(Records to use Opens)

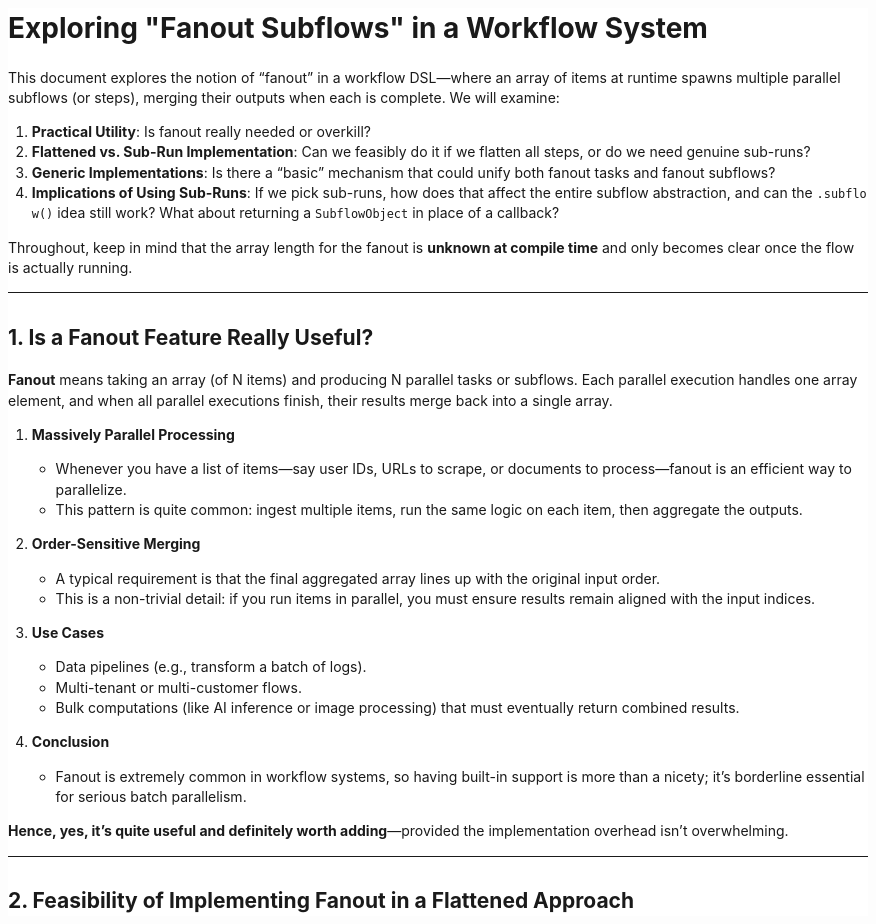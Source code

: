 # Exploring "Fanout Subflows" in a Workflow System

This document explores the notion of “fanout” in a workflow DSL—where an array of items at runtime spawns multiple parallel subflows (or steps), merging their outputs when each is complete. We will examine:

1. **Practical Utility**: Is fanout really needed or overkill?  
2. **Flattened vs. Sub-Run Implementation**: Can we feasibly do it if we flatten all steps, or do we need genuine sub-runs?  
3. **Generic Implementations**: Is there a “basic” mechanism that could unify both fanout tasks and fanout subflows?  
4. **Implications of Using Sub-Runs**: If we pick sub-runs, how does that affect the entire subflow abstraction, and can the `.subflow()` idea still work? What about returning a `SubflowObject` in place of a callback?

Throughout, keep in mind that the array length for the fanout is **unknown at compile time** and only becomes clear once the flow is actually running.

---

## 1. Is a Fanout Feature Really Useful?

**Fanout** means taking an array (of N items) and producing N parallel tasks or subflows. Each parallel execution handles one array element, and when all parallel executions finish, their results merge back into a single array.

1. **Massively Parallel Processing**  
   - Whenever you have a list of items—say user IDs, URLs to scrape, or documents to process—fanout is an efficient way to parallelize.
   - This pattern is quite common: ingest multiple items, run the same logic on each item, then aggregate the outputs.

2. **Order-Sensitive Merging**  
   - A typical requirement is that the final aggregated array lines up with the original input order.
   - This is a non-trivial detail: if you run items in parallel, you must ensure results remain aligned with the input indices.

3. **Use Cases**  
   - Data pipelines (e.g., transform a batch of logs).  
   - Multi-tenant or multi-customer flows.  
   - Bulk computations (like AI inference or image processing) that must eventually return combined results.

4. **Conclusion**  
   - Fanout is extremely common in workflow systems, so having built-in support is more than a nicety; it’s borderline essential for serious batch parallelism.  

**Hence, yes, it’s quite useful and definitely worth adding**—provided the implementation overhead isn’t overwhelming.

---

## 2. Feasibility of Implementing Fanout in a Flattened Approach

(Records to use Closes)

● **Task to carry out**
Give every record back exactly as it reads, with no images.

● **Exercise response**
Source code

: # Exploring "Fanout Subflows" in a Workflow System

This document explores the notion of “fanout” in a workflow DSL—where an array of items at runtime spawns multiple parallel subflows (or steps), merging their outputs when each is complete. We will examine:

1. **Practical Utility**: Is fanout really needed or overkill?  
2. **Flattened vs. Sub-Run Implementation**: Can we feasibly do it if we flatten all steps, or do we need genuine sub-runs?  
3. **Generic Implementations**: Is there a “basic” mechanism that could unify both fanout tasks and fanout subflows?  
4. **Implications of Using Sub-Runs**: If we pick sub-runs, how does that affect the entire subflow abstraction, and can the `.subflow()` idea still work? What about returning a `SubflowObject` in place of a callback?

Throughout, keep in mind that the array length for the fanout is **unknown at compile time** and only becomes clear once the flow is actually running.

---

## 1. Is a Fanout Feature Really Useful?

**Fanout** means taking an array (of N items) and producing N parallel tasks or subflows. Each parallel execution handles one array element, and when all parallel executions finish, their results merge back into a single array.

1. **Massively Parallel Processing**  
   - Whenever you have a list of items—say user IDs, URLs to scrape, or documents to process—fanout is an efficient way to parallelize.
   - This pattern is quite common: ingest multiple items, run the same logic on each item, then aggregate the outputs.

2. **Order-Sensitive Merging**  
   - A typical requirement is that the final aggregated array lines up with the original input order.
   - This is a non-trivial detail: if you run items in parallel, you must ensure results remain aligned with the input indices.

3. **Use Cases**  
   - Data pipelines (e.g., transform a batch of logs).  
   - Multi-tenant or multi-customer flows.  
   - Bulk computations (like AI inference or image processing) that must eventually return combined results.

4. **Conclusion**  
   - Fanout is extremely common in workflow systems, so having built-in support is more than a nicety; it’s borderline essential for serious batch parallelism.  

**Hence, yes, it’s quite useful and definitely worth adding**—provided the implementation overhead isn’t overwhelming.

---

## 2. Feasibility of Implementing Fanout in a Flattened Approach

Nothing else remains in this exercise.